While there are popular approaches to advertising, there are also controversial ones. For example, there is the not-so-fair promotional ad from Calabria, which uses the pandemic as a discriminatory tool, trying to promote tourism specifically in southern Italy. As a matter of fact, in the opinion of some Calabrian municipalities, both foreigners and Italians themselves, should not choose northern Italy for their holidays as those regions are more affected by pollution and by weaknesses in the healthcare system as they are still dealing with many cases. Viewers should instead prefer Calabria in the south that during this pandemic has always rigorously respected social distancing measures and, in addition, has always been preserving the environment.

The technique used is known as a comparative advertising campaign, in which a service, or in this case a place, is presented as superior to the competitors.

Even if after the various complaints the part of the video has been officially removed, for weeks both the news and the Italian region Calabria have been one of the most searched for items on Google and one of the most discussed topics on social media such as Twitter and Facebook.

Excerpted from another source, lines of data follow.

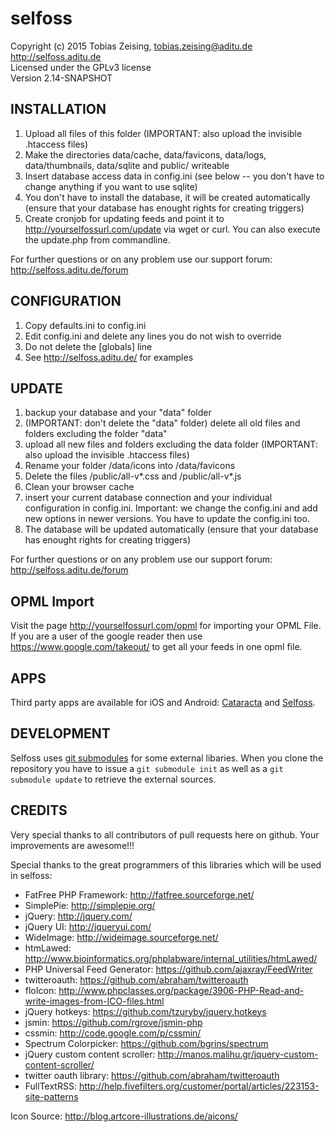 selfoss
=======

Copyright (c) 2015 Tobias Zeising, tobias.zeising@aditu.de  
http://selfoss.aditu.de  
Licensed under the GPLv3 license  
Version 2.14-SNAPSHOT


INSTALLATION
------------

1. Upload all files of this folder (IMPORTANT: also upload the invisible .htaccess files)
2. Make the directories data/cache, data/favicons, data/logs, data/thumbnails, data/sqlite and public/ writeable
3. Insert database access data in config.ini (see below -- you don't have to change anything if you want to use sqlite)
3. You don't have to install the database, it will be created automatically (ensure that your database has enought rights for creating triggers)
4. Create cronjob for updating feeds and point it to http://yourselfossurl.com/update via wget or curl. You can also execute the update.php from commandline.

For further questions or on any problem use our support forum: http://selfoss.aditu.de/forum

CONFIGURATION
-------------

1. Copy defaults.ini to config.ini
2. Edit config.ini and delete any lines you do not wish to override
3. Do not delete the [globals] line
4. See http://selfoss.aditu.de/ for examples


UPDATE
------

1. backup your database and your "data" folder
2. (IMPORTANT: don't delete the "data" folder) delete all old files and folders excluding the folder "data"
3. upload all new files and folders excluding the data folder (IMPORTANT: also upload the invisible .htaccess files)
4. Rename your folder /data/icons into /data/favicons
5. Delete the files /public/all-v*.css and /public/all-v*.js
6. Clean your browser cache
7. insert your current database connection and your individual configuration in config.ini. Important: we change the config.ini and add new options in newer versions. You have to update the config.ini too.
8. The database will be updated automatically (ensure that your database has enought rights for creating triggers)

For further questions or on any problem use our support forum: http://selfoss.aditu.de/forum


OPML Import
-----------

Visit the page http://yourselfossurl.com/opml for importing your OPML File. If you are a user of the google reader then use https://www.google.com/takeout/ to get all your feeds in one opml file.


APPS
----

Third party apps are available for iOS and Android: [Cataracta](https://itunes.apple.com/us/app/cataracta/id817392033?mt=8&ign-mpt=uo%3D4) and [Selfoss](https://play.google.com/store/apps/details?id=fr.ydelouis.selfoss).


DEVELOPMENT
-----------

Selfoss uses [git submodules](http://www.git-scm.com/book/en/Git-Tools-Submodules) for some external libaries. When you clone the repository you have to issue a `git submodule init` as well as a `git submodule update` to retrieve the external sources.

CREDITS
-------

Very special thanks to all contributors of pull requests here on github. Your improvements are awesome!!!

Special thanks to the great programmers of this libraries which will be used in selfoss:

* FatFree PHP Framework: http://fatfree.sourceforge.net/
* SimplePie: http://simplepie.org/
* jQuery: http://jquery.com/
* jQuery UI: http://jqueryui.com/
* WideImage: http://wideimage.sourceforge.net/
* htmLawed: http://www.bioinformatics.org/phplabware/internal_utilities/htmLawed/
* PHP Universal Feed Generator: https://github.com/ajaxray/FeedWriter
* twitteroauth: https://github.com/abraham/twitteroauth
* floIcon: http://www.phpclasses.org/package/3906-PHP-Read-and-write-images-from-ICO-files.html
* jQuery hotkeys: https://github.com/tzuryby/jquery.hotkeys
* jsmin: https://github.com/rgrove/jsmin-php
* cssmin: http://code.google.com/p/cssmin/
* Spectrum Colorpicker: https://github.com/bgrins/spectrum
* jQuery custom content scroller: http://manos.malihu.gr/jquery-custom-content-scroller/
* twitter oauth library: https://github.com/abraham/twitteroauth
* FullTextRSS: http://help.fivefilters.org/customer/portal/articles/223153-site-patterns

Icon Source: http://blog.artcore-illustrations.de/aicons/
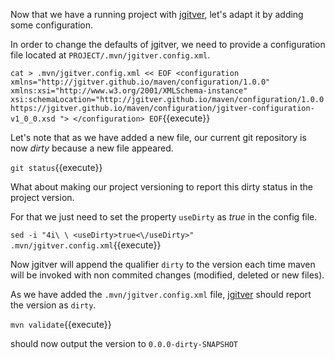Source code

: Now that we have a running project with [jgitver](https://jgitver.github.io), let's adapt it by adding some configuration.

In order to change the defaults of jgitver, we need to provide a configuration file located at `PROJECT/.mvn/jgitver.config.xml`.

`cat > .mvn/jgitver.config.xml << EOF
<configuration xmlns="http://jgitver.github.io/maven/configuration/1.0.0"
	xmlns:xsi="http://www.w3.org/2001/XMLSchema-instance"
	xsi:schemaLocation="http://jgitver.github.io/maven/configuration/1.0.0 https://jgitver.github.io/maven/configuration/jgitver-configuration-v1_0_0.xsd ">
</configuration>
EOF`{{execute}}

Let's note that as we have added a new file, our current git repository is now _dirty_ because a new file appeared.

`git status`{{execute}}

What about making our project versioning to report this dirty status in the project version.

For that we just need to set the property `useDirty` as _true_ in the config file.

`sed -i "4i\ \ <useDirty>true<\/useDirty>" .mvn/jgitver.config.xml`{{execute}}

Now jgitver will append the qualifier `dirty` to the version each time maven will be invoked with non commited changes
(modified, deleted or new files).

As we have added the `.mvn/jgitver.config.xml` file, [jgitver](https://jgitver.github.io) should report the version as `dirty`.

`mvn validate`{{execute}}

should now output the version to `0.0.0-dirty-SNAPSHOT`
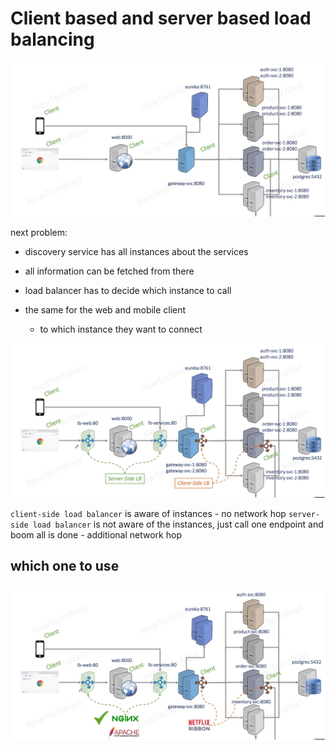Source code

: # Client based and server based load balancing

![Alt text](image-8.png)

next problem:
- discovery service has all instances about the services
- all information can be fetched from there



- load balancer has to decide which instance to call

- the same for the web and mobile client 
  - to which instance they want to connect



![Alt text](image-9.png)

`client-side load balancer` is aware of instances
    - no network hop
`server-side load balancer` is not aware of the instances, just call one endpoint and boom all is done
    - additional network hop



## which one to use

![Alt text](image-10.png)


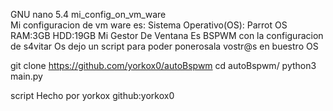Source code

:   GNU nano 5.4          mi_config_on_vm_ware                   
Mi configuracion de vm ware es:
Sistema Operativo(OS): Parrot OS
RAM:3GB
HDD:19GB
Mi Gestor De Ventana Es BSPWM con la configuracion de s4vitar
Os dejo un script para poder ponerosala vostr@s en buestro OS

git clone https://github.com/yorkox0/autoBspwm
cd autoBspwm/
python3 main.py

script Hecho por yorkox 
github:yorkox0





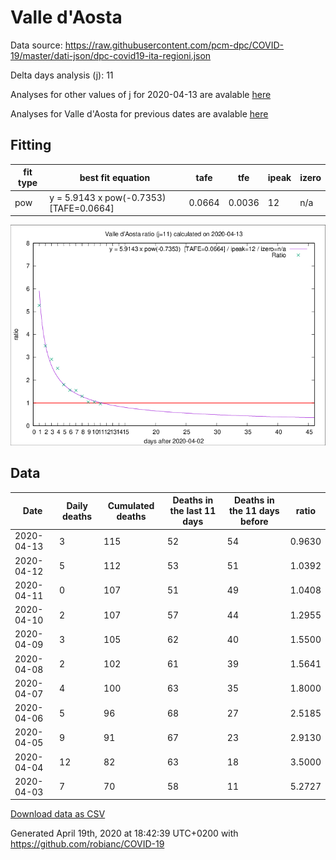 # Valle d'Aosta

Data source: https://raw.githubusercontent.com/pcm-dpc/COVID-19/master/dati-json/dpc-covid19-ita-regioni.json

Delta days analysis (j): 11

Analyses for other values of j for 2020-04-13 are avalable [here](../2020-04-13/README.md)

Analyses for Valle d'Aosta for previous dates are avalable [here](../README.md)

## Fitting 
|fit type|best fit equation|tafe|tfe|ipeak|izero|
|-------|-----|--------|------|---|---|
|pow|y = 5.9143 x pow(-0.7353)  [TAFE=0.0664]|0.0664|0.0036|12|n/a|

![Plot](COVID-19_valle_d'aosta_j11_2020-04-13.png)

## Data
|Date|Daily deaths|Cumulated deaths|Deaths in the last 11 days|Deaths in the 11 days before|ratio|
|----|----------|-----------|-------|--------------------|-----|
|2020-04-13|3|115|52|54|0.9630|
|2020-04-12|5|112|53|51|1.0392|
|2020-04-11|0|107|51|49|1.0408|
|2020-04-10|2|107|57|44|1.2955|
|2020-04-09|3|105|62|40|1.5500|
|2020-04-08|2|102|61|39|1.5641|
|2020-04-07|4|100|63|35|1.8000|
|2020-04-06|5|96|68|27|2.5185|
|2020-04-05|9|91|67|23|2.9130|
|2020-04-04|12|82|63|18|3.5000|
|2020-04-03|7|70|58|11|5.2727|

[Download data as CSV](COVID-19_valle_d'aosta_j11_2020-04-13.csv)

Generated April 19th, 2020 at 18:42:39 UTC+0200 with https://github.com/robianc/COVID-19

How the media got involved

Finally, it is impossible not to mention social media influencers, such as Chiara Ferragni, who can create trends and reach a diverse target audience from all over the world. Her media power has been recently employed by the owner of a hotel in Cinque Terre, a coastal area in Liguria, who hosted her and her husband, the Italian singer Fedez, for a sponsored weekend in exchange for positive pictures, tags, and reviews on her social media accounts. As a result, in only two days the followers of the hotel’s webpage went from 3,000 to 30,000 and there has been a huge increase in the reservation requests as a consequence.

Moreover, the new Chiara Ferragni’s campaign at Uffizi in Florence, dated only a few days back, has also been at the center of a debate: as a matter of fact she recently posed for a photo shooting for Vogue Hong Kong but not everyone appreciated her private night visit in the Galleries, accompanied by the museum director Eike Schmidt, and a photo taken in front of Botticelli’s ‘Spring’ that has also been shared on the official Instagram account of the Uffizi and in which Chiara Ferragni has been defined as a “contemporary divinity.”

She is not new to these kind of controversies like when she posted the photos of the Ferragnez visit to the Sistine Chapel, the critics were not long to follow. But, after both the events, the two museums have registered a positive trend in visitors numbers.

Last but not least, among the techniques of promoting tourism, are comprehending all the healthcare strategies that Italy is implementing to guarantee the health of each traveler who wishes to visit our country during the summer and even after. For example, the social distancing — at least 1 meter between people — the use of face masks in public places, the presence of hand sanitizers in every private business and the measurement of body temperature.

Looking to the future

Despite Covid-19, Italy remains the pearl of the Mediterranean, the home of art and culture, of good food and wine; a country of ancient traditions where today, more than ever, the population is even more friendly and welcoming.

Let’s talk about Italy, for better or worse; but let’s talk. After all, with this article we’ve already started a conversation about the beauty of Italy.